→ **ASSIGNMENT**: Transcribe every entry word for word. Skip the pictures.

--- MATERIALS PROVIDED Enclosed Below ---

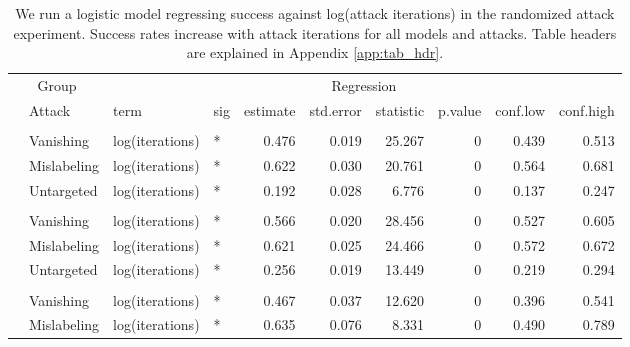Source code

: \documentclass[
]{article}
\begin{document}
\begingroup\fontsize{9}{11}\selectfont

\begin{longtable}[t]{llllrrrrrr}
\caption{\label{tab:num_iteration_table}We run a logistic model regressing success against log(attack iterations) in the randomized attack experiment. Success rates increase with attack iterations for all models and attacks. Table headers are explained in Appendix \ref{app:tab_hdr}.}\\
\toprule
\multicolumn{2}{c}{Group} & \multicolumn{8}{c}{Regression} \\
\cmidrule(l{3pt}r{3pt}){1-2} \cmidrule(l{3pt}r{3pt}){3-10}
 & Attack & term & sig & estimate & std.error & statistic & p.value & conf.low & conf.high\\
\midrule
\addlinespace[0.3em]
\multicolumn{10}{l}{\textbf{YOLOv3}}\\
\hspace{1em} & Vanishing & log(iterations) & * & 0.476 & 0.019 & 25.267 & 0 & 0.439 & 0.513\\
\cmidrule{2-10}\nopagebreak
\hspace{1em} & Mislabeling & log(iterations) & * & 0.622 & 0.030 & 20.761 & 0 & 0.564 & 0.681\\
\cmidrule{2-10}\nopagebreak
\hspace{1em} & Untargeted & log(iterations) & * & 0.192 & 0.028 & 6.776 & 0 & 0.137 & 0.247\\
\cmidrule{1-10}\pagebreak[0]
\addlinespace[0.3em]
\multicolumn{10}{l}{\textbf{SSD}}\\
\hspace{1em} & Vanishing & log(iterations) & * & 0.566 & 0.020 & 28.456 & 0 & 0.527 & 0.605\\
\cmidrule{2-10}\nopagebreak
\hspace{1em} & Mislabeling & log(iterations) & * & 0.621 & 0.025 & 24.466 & 0 & 0.572 & 0.672\\
\cmidrule{2-10}\nopagebreak
\hspace{1em} & Untargeted & log(iterations) & * & 0.256 & 0.019 & 13.449 & 0 & 0.219 & 0.294\\
\cmidrule{1-10}\pagebreak[0]
\addlinespace[0.3em]
\multicolumn{10}{l}{\textbf{RetinaNet}}\\
\hspace{1em} & Vanishing & log(iterations) & * & 0.467 & 0.037 & 12.620 & 0 & 0.396 & 0.541\\
\cmidrule{2-10}\nopagebreak
\hspace{1em} & Mislabeling & log(iterations) & * & 0.635 & 0.076 & 8.331 & 0 & 0.490 & 0.789\\

\end{longtable}
\end{document}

--- End of Enclosed MATERIALS PROVIDED ---

→ **TASK SOLUTION**:
Source code

: \documentclass[
]{article}
\begin{document}
\begingroup\fontsize{9}{11}\selectfont

\begin{longtable}[t]{llllrrrrrr}
\caption{\label{tab:num_iteration_table}We run a logistic model regressing success against log(attack iterations) in the randomized attack experiment. Success rates increase with attack iterations for all models and attacks. Table headers are explained in Appendix \ref{app:tab_hdr}.}\\
\toprule
\multicolumn{2}{c}{Group} & \multicolumn{8}{c}{Regression} \\
\cmidrule(l{3pt}r{3pt}){1-2} \cmidrule(l{3pt}r{3pt}){3-10}
 & Attack & term & sig & estimate & std.error & statistic & p.value & conf.low & conf.high\\
\midrule
\addlinespace[0.3em]
\multicolumn{10}{l}{\textbf{YOLOv3}}\\
\hspace{1em} & Vanishing & log(iterations) & * & 0.476 & 0.019 & 25.267 & 0 & 0.439 & 0.513\\
\cmidrule{2-10}\nopagebreak
\hspace{1em} & Mislabeling & log(iterations) & * & 0.622 & 0.030 & 20.761 & 0 & 0.564 & 0.681\\
\cmidrule{2-10}\nopagebreak
\hspace{1em} & Untargeted & log(iterations) & * & 0.192 & 0.028 & 6.776 & 0 & 0.137 & 0.247\\
\cmidrule{1-10}\pagebreak[0]
\addlinespace[0.3em]
\multicolumn{10}{l}{\textbf{SSD}}\\
\hspace{1em} & Vanishing & log(iterations) & * & 0.566 & 0.020 & 28.456 & 0 & 0.527 & 0.605\\
\cmidrule{2-10}\nopagebreak
\hspace{1em} & Mislabeling & log(iterations) & * & 0.621 & 0.025 & 24.466 & 0 & 0.572 & 0.672\\
\cmidrule{2-10}\nopagebreak
\hspace{1em} & Untargeted & log(iterations) & * & 0.256 & 0.019 & 13.449 & 0 & 0.219 & 0.294\\
\cmidrule{1-10}\pagebreak[0]
\addlinespace[0.3em]
\multicolumn{10}{l}{\textbf{RetinaNet}}\\
\hspace{1em} & Vanishing & log(iterations) & * & 0.467 & 0.037 & 12.620 & 0 & 0.396 & 0.541\\
\cmidrule{2-10}\nopagebreak
\hspace{1em} & Mislabeling & log(iterations) & * & 0.635 & 0.076 & 8.331 & 0 & 0.490 & 0.789\\

\end{longtable}
\end{document}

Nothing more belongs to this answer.